What the task asks:
Leave the pictures out and reproduce all the entries word for word.
Start of Block
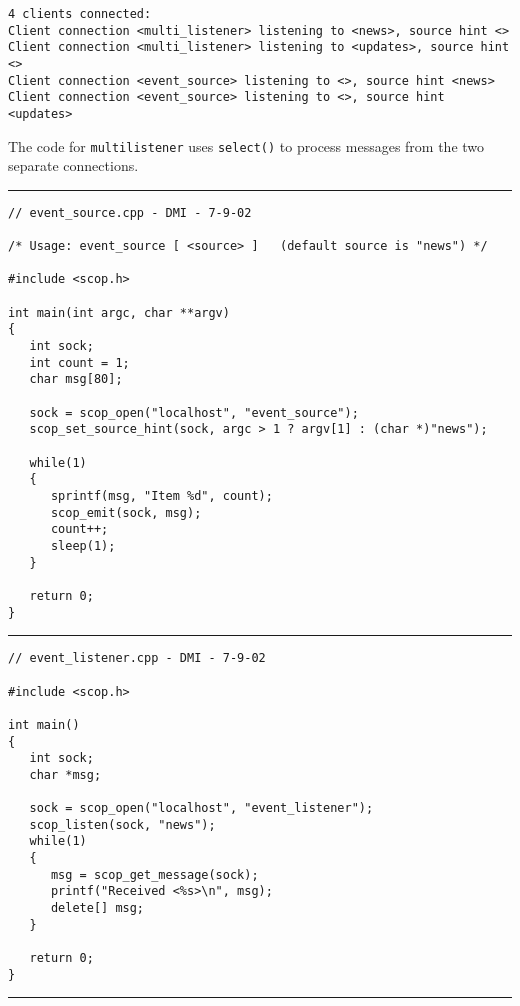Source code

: \documentclass[12pt,a4paper,twoside]{article}
\renewcommand{\_}{\texttt{\symbol{95}}}
\newcommand{\codebar}{\rule{\textwidth}{0.3mm}}
\begin{document}
\begin{verbatim}
4 clients connected:
Client connection <multi_listener> listening to <news>, source hint <>
Client connection <multi_listener> listening to <updates>, source hint <>
Client connection <event_source> listening to <>, source hint <news>
Client connection <event_source> listening to <>, source hint <updates>
\end{verbatim}

The code for \texttt{multi\_listener} uses \texttt{select()} to
process messages from the two separate connections.

\codebar
\small
\begin{verbatim}
// event_source.cpp - DMI - 7-9-02

/* Usage: event_source [ <source> ]   (default source is "news") */

#include <scop.h>

int main(int argc, char **argv)
{
   int sock;
   int count = 1;
   char msg[80];
   
   sock = scop_open("localhost", "event_source");
   scop_set_source_hint(sock, argc > 1 ? argv[1] : (char *)"news");
   
   while(1)
   {
      sprintf(msg, "Item %d", count);
      scop_emit(sock, msg);
      count++;
      sleep(1);
   }
   
   return 0;
}
\end{verbatim}
\normalsize
\codebar
\small
\begin{verbatim}
// event_listener.cpp - DMI - 7-9-02

#include <scop.h>

int main()
{
   int sock;
   char *msg;
   
   sock = scop_open("localhost", "event_listener");
   scop_listen(sock, "news");
   while(1)
   {
      msg = scop_get_message(sock);
      printf("Received <%s>\n", msg);
      delete[] msg;
   }
   
   return 0;
}
\end{verbatim}
\normalsize
\codebar
\small
\end{document}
End of Block
Result:
Source code

: \documentclass[12pt,a4paper,twoside]{article}
\renewcommand{\_}{\texttt{\symbol{95}}}
\newcommand{\codebar}{\rule{\textwidth}{0.3mm}}
\begin{document}
\begin{verbatim}
4 clients connected:
Client connection <multi_listener> listening to <news>, source hint <>
Client connection <multi_listener> listening to <updates>, source hint <>
Client connection <event_source> listening to <>, source hint <news>
Client connection <event_source> listening to <>, source hint <updates>
\end{verbatim}

The code for \texttt{multi\_listener} uses \texttt{select()} to
process messages from the two separate connections.

\codebar
\small
\begin{verbatim}
// event_source.cpp - DMI - 7-9-02

/* Usage: event_source [ <source> ]   (default source is "news") */

#include <scop.h>

int main(int argc, char **argv)
{
   int sock;
   int count = 1;
   char msg[80];
   
   sock = scop_open("localhost", "event_source");
   scop_set_source_hint(sock, argc > 1 ? argv[1] : (char *)"news");
   
   while(1)
   {
      sprintf(msg, "Item %d", count);
      scop_emit(sock, msg);
      count++;
      sleep(1);
   }
   
   return 0;
}
\end{verbatim}
\normalsize
\codebar
\small
\begin{verbatim}
// event_listener.cpp - DMI - 7-9-02

#include <scop.h>

int main()
{
   int sock;
   char *msg;
   
   sock = scop_open("localhost", "event_listener");
   scop_listen(sock, "news");
   while(1)
   {
      msg = scop_get_message(sock);
      printf("Received <%s>\n", msg);
      delete[] msg;
   }
   
   return 0;
}
\end{verbatim}
\normalsize
\codebar
\small
\end{document}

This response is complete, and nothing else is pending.